▶ _Work task_
Every record that follows should be written out word for word; the pictures stay out.

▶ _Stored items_
● ● ● ● ●

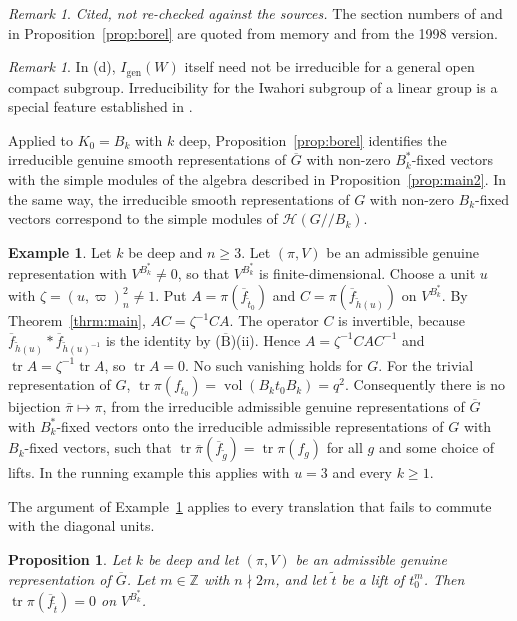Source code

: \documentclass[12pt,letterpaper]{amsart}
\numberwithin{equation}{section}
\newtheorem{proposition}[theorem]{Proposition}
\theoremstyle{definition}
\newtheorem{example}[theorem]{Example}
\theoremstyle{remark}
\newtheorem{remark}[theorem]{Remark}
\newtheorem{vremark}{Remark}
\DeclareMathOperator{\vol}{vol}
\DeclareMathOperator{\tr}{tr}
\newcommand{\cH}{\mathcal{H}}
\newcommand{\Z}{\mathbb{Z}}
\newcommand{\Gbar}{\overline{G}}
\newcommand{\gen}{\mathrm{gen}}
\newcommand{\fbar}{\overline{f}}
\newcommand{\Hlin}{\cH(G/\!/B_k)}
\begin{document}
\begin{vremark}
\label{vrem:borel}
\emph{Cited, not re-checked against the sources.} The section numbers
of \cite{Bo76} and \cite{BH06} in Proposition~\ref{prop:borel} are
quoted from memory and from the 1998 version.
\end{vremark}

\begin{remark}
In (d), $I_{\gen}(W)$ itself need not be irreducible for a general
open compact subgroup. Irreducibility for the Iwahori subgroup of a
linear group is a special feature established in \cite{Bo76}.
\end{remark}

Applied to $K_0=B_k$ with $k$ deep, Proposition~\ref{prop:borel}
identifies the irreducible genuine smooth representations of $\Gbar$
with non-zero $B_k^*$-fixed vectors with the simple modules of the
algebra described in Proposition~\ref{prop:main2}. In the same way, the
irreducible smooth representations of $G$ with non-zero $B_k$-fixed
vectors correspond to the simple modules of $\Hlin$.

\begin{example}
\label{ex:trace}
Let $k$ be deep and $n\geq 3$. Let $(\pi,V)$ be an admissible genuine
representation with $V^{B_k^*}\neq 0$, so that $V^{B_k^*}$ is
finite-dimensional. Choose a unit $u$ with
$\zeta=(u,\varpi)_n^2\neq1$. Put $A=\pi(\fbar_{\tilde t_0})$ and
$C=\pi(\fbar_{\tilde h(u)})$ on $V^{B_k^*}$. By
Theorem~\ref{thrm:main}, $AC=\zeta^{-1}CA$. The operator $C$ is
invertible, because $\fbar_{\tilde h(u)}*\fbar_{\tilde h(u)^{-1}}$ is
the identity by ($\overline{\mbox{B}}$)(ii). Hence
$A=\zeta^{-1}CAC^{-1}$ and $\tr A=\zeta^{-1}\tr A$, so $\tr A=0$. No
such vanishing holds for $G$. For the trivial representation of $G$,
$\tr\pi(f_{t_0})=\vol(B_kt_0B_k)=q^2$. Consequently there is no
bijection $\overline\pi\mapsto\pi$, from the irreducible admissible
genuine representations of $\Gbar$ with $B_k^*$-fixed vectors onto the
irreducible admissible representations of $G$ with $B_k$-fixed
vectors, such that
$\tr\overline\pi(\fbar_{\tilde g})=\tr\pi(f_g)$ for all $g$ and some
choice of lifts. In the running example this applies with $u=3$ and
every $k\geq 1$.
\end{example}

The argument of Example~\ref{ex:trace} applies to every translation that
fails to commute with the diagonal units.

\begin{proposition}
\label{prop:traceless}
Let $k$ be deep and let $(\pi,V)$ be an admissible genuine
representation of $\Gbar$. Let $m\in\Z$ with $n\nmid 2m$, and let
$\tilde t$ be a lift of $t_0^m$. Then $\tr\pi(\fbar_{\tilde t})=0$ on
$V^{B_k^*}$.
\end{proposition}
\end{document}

● ● ● ● ●

▶ _Answer for this exercise_
Source code

: \documentclass[12pt,letterpaper]{amsart}
\numberwithin{equation}{section}
\newtheorem{proposition}[theorem]{Proposition}
\theoremstyle{definition}
\newtheorem{example}[theorem]{Example}
\theoremstyle{remark}
\newtheorem{remark}[theorem]{Remark}
\newtheorem{vremark}{Remark}
\DeclareMathOperator{\vol}{vol}
\DeclareMathOperator{\tr}{tr}
\newcommand{\cH}{\mathcal{H}}
\newcommand{\Z}{\mathbb{Z}}
\newcommand{\Gbar}{\overline{G}}
\newcommand{\gen}{\mathrm{gen}}
\newcommand{\fbar}{\overline{f}}
\newcommand{\Hlin}{\cH(G/\!/B_k)}
\begin{document}
\begin{vremark}
\label{vrem:borel}
\emph{Cited, not re-checked against the sources.} The section numbers
of \cite{Bo76} and \cite{BH06} in Proposition~\ref{prop:borel} are
quoted from memory and from the 1998 version.
\end{vremark}

\begin{remark}
In (d), $I_{\gen}(W)$ itself need not be irreducible for a general
open compact subgroup. Irreducibility for the Iwahori subgroup of a
linear group is a special feature established in \cite{Bo76}.
\end{remark}

Applied to $K_0=B_k$ with $k$ deep, Proposition~\ref{prop:borel}
identifies the irreducible genuine smooth representations of $\Gbar$
with non-zero $B_k^*$-fixed vectors with the simple modules of the
algebra described in Proposition~\ref{prop:main2}. In the same way, the
irreducible smooth representations of $G$ with non-zero $B_k$-fixed
vectors correspond to the simple modules of $\Hlin$.

\begin{example}
\label{ex:trace}
Let $k$ be deep and $n\geq 3$. Let $(\pi,V)$ be an admissible genuine
representation with $V^{B_k^*}\neq 0$, so that $V^{B_k^*}$ is
finite-dimensional. Choose a unit $u$ with
$\zeta=(u,\varpi)_n^2\neq1$. Put $A=\pi(\fbar_{\tilde t_0})$ and
$C=\pi(\fbar_{\tilde h(u)})$ on $V^{B_k^*}$. By
Theorem~\ref{thrm:main}, $AC=\zeta^{-1}CA$. The operator $C$ is
invertible, because $\fbar_{\tilde h(u)}*\fbar_{\tilde h(u)^{-1}}$ is
the identity by ($\overline{\mbox{B}}$)(ii). Hence
$A=\zeta^{-1}CAC^{-1}$ and $\tr A=\zeta^{-1}\tr A$, so $\tr A=0$. No
such vanishing holds for $G$. For the trivial representation of $G$,
$\tr\pi(f_{t_0})=\vol(B_kt_0B_k)=q^2$. Consequently there is no
bijection $\overline\pi\mapsto\pi$, from the irreducible admissible
genuine representations of $\Gbar$ with $B_k^*$-fixed vectors onto the
irreducible admissible representations of $G$ with $B_k$-fixed
vectors, such that
$\tr\overline\pi(\fbar_{\tilde g})=\tr\pi(f_g)$ for all $g$ and some
choice of lifts. In the running example this applies with $u=3$ and
every $k\geq 1$.
\end{example}

The argument of Example~\ref{ex:trace} applies to every translation that
fails to commute with the diagonal units.

\begin{proposition}
\label{prop:traceless}
Let $k$ be deep and let $(\pi,V)$ be an admissible genuine
representation of $\Gbar$. Let $m\in\Z$ with $n\nmid 2m$, and let
$\tilde t$ be a lift of $t_0^m$. Then $\tr\pi(\fbar_{\tilde t})=0$ on
$V^{B_k^*}$.
\end{proposition}
\end{document}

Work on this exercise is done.